What is a caravan? When saying this word, most of us will imagine the endless desert, a line of heavily loaded camels, drivers in loose clothes, heads wrapped in blankets from the heat, and footprints in the sand…
Indeed, in the original definition, a caravan is a group of people crossing desert or steppe places together. Whether they were merchants delivering goods from one settlement to another, whether they were pilgrims to holy places, whether nomadic tribes, or simply travelers. All these groups went with different goals, together people united only in order not only to reach, but also to survive.
Caravan routes on land
Caravan routes were originally laid in such areas where the climate is harsh and there is a risk of meeting unfriendly natives or predators. The most famous of these "roads" was, for example, the "Great Silk Road". It was laid back in the 2nd century BC and connected the Mediterranean coast and China with other Asian countries.

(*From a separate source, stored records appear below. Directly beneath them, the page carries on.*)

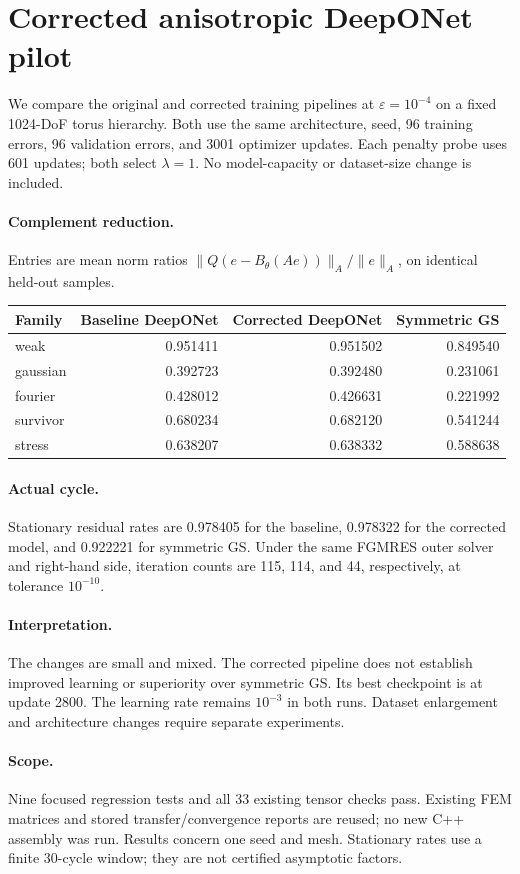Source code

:\documentclass{article}
\begin{document}
\section*{Corrected anisotropic DeepONet pilot}
We compare the original and corrected training pipelines at $\varepsilon=10^{-4}$ on a fixed 1024-DoF torus hierarchy. Both use the same architecture, seed, 96 training errors, 96 validation errors, and 3001 optimizer updates. Each penalty probe uses 601 updates; both select $\lambda=1$. No model-capacity or dataset-size change is included.
\paragraph{Complement reduction.} Entries are mean norm ratios $\|Q(e-B_\theta(Ae))\|_A/\|e\|_A$, on identical held-out samples.
\begin{center}\begin{tabular}{lrrr}\toprule
Family & Baseline DeepONet & Corrected DeepONet & Symmetric GS \\ \midrule
weak & 0.951411 & 0.951502 & 0.849540 \\
gaussian & 0.392723 & 0.392480 & 0.231061 \\
fourier & 0.428012 & 0.426631 & 0.221992 \\
survivor & 0.680234 & 0.682120 & 0.541244 \\
stress & 0.638207 & 0.638332 & 0.588638 \\
\bottomrule\end{tabular}\end{center}
\paragraph{Actual cycle.} Stationary residual rates are 0.978405 for the baseline, 0.978322 for the corrected model, and 0.922221 for symmetric GS. Under the same FGMRES outer solver and right-hand side, iteration counts are 115, 114, and 44, respectively, at tolerance $10^{-10}$.
\paragraph{Interpretation.} The changes are small and mixed. The corrected pipeline does not establish improved learning or superiority over symmetric GS. Its best checkpoint is at update 2800. The learning rate remains $10^{-3}$ in both runs. Dataset enlargement and architecture changes require separate experiments.
\paragraph{Scope.} Nine focused regression tests and all 33 existing tensor checks pass. Existing FEM matrices and stored transfer/convergence reports are reused; no new C++ assembly was run. Results concern one seed and mesh. Stationary rates use a finite 30-cycle window; they are not certified asymptotic factors.
\end{document}
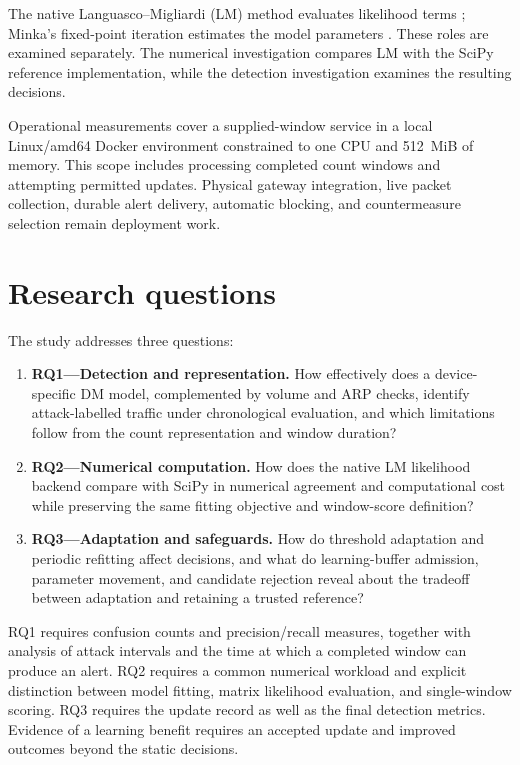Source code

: The native Languasco--Migliardi (LM) method evaluates likelihood terms
\cite{languasco2023}; Minka's fixed-point iteration estimates the model
parameters \cite{minka2000}. These roles are examined separately. The
numerical investigation compares LM with the SciPy reference
implementation, while the detection investigation examines the resulting
decisions.

Operational measurements cover a supplied-window service in a local
Linux/amd64 Docker environment constrained to one CPU and 512~MiB of
memory. This scope includes processing completed count windows and
attempting permitted updates. Physical gateway integration, live packet
collection, durable alert delivery, automatic blocking, and countermeasure
selection remain deployment work.

\section{Research questions}

The study addresses three questions:
\begin{enumerate}
  \item \textbf{RQ1---Detection and representation.} How effectively does a
  device-specific DM model, complemented by volume and ARP checks, identify
  attack-labelled traffic under chronological evaluation, and which
  limitations follow from the count representation and window duration?
  \item \textbf{RQ2---Numerical computation.} How does the native LM
  likelihood backend compare with SciPy in numerical agreement and
  computational cost while preserving the same fitting objective and
  window-score definition?
  \item \textbf{RQ3---Adaptation and safeguards.} How do threshold adaptation
  and periodic refitting affect decisions, and what do learning-buffer
  admission, parameter movement, and candidate rejection reveal about the
  tradeoff between adaptation and retaining a trusted reference?
\end{enumerate}

RQ1 requires confusion counts and precision/recall measures, together with
analysis of attack intervals and the time at which a completed window can
produce an alert. RQ2 requires a common numerical workload and explicit
distinction between model fitting, matrix likelihood evaluation, and
single-window scoring. RQ3 requires the update record as well as the final
detection metrics. Evidence of a learning benefit requires an accepted
update and improved outcomes beyond the static decisions.

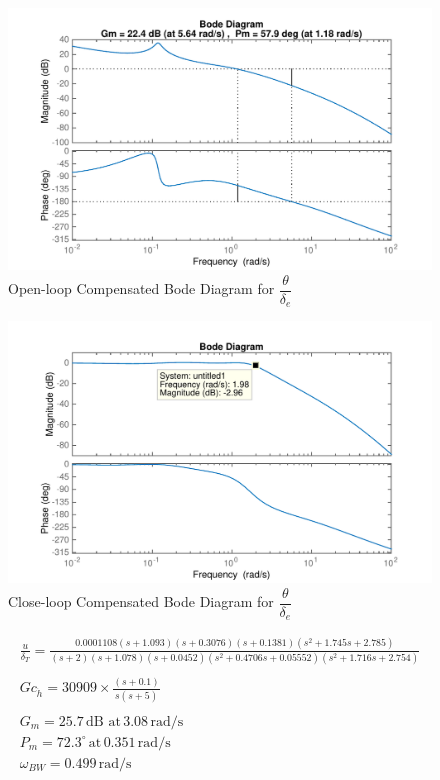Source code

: \documentclass[11pt]{article}
\begin{document}
\begin{figure}[h!]
\begin{center}
\includegraphics[height=.4\textheight]{figures/open_comp_theta}
\caption{Open-loop Compensated Bode Diagram for $\dfrac{\theta}{\delta_e}$}
\end{center}
\end{figure}

\begin{figure}[h!]
\begin{center}
\includegraphics[height=.4\textheight]{figures/close_comp_theta}
\caption{Close-loop Compensated Bode Diagram for $\dfrac{\theta}{\delta_e}$}
\end{center}
\end{figure}

\begin{gather*}
\frac{u}{\delta_T}=\frac{0.0001108 (s+1.093) (s+0.3076) (s+0.1381) (s^2 + 1.745s + 2.785)}{(s+2) (s+1.078) (s+0.0452) (s^2 + 0.4706s + 0.05552) (s^2 + 1.716s + 2.754)} \\
\\
\boxed{Gc_{\dot{h}} = 30909 \times \frac{(s+0.1)}{s(s+5)}} \\
\\
G_m=25.7\,\mathrm{dB\,\, at\,} 3.08 \,\mathrm{rad/s}  \\
P_m=72.3^{\circ}\, \mathrm{at}\, 0.351 \,\mathrm{rad/s} \\
\omega_{BW}=0.499\, \mathrm{rad/s}\\
\end{gather*}
\end{document}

Camels, donkeys, mules and horses were used to move and transport goods. Basically, of course, camels - as the mostunpretentious, hardy and strong animals. It is well known that they can go without water for a long time even in the heat of the African desert.
The German zoologist and traveler Alfred Edmund Brehm, in his famous book Animal Life, reports that camels
constitute the greatest we alth of the nomadic tribes who breed them, support the existence of many people and, in addition, determine the possibility of trade and travel, and, consequently, civilization in countries that would hardly have been inhabited without them…
Today, all this is true only in relation to the past, since caravans of people and pack animals in the 80s of the last century, if they were also used to transport ammunition, weapons and drugs, in particular, across the Pakistani border to Afghanistan, subsequently increasingly began to be replaced by vehicles, that is, car caravans. They are less ste althy, more convenient as a mode of transportation, and much faster.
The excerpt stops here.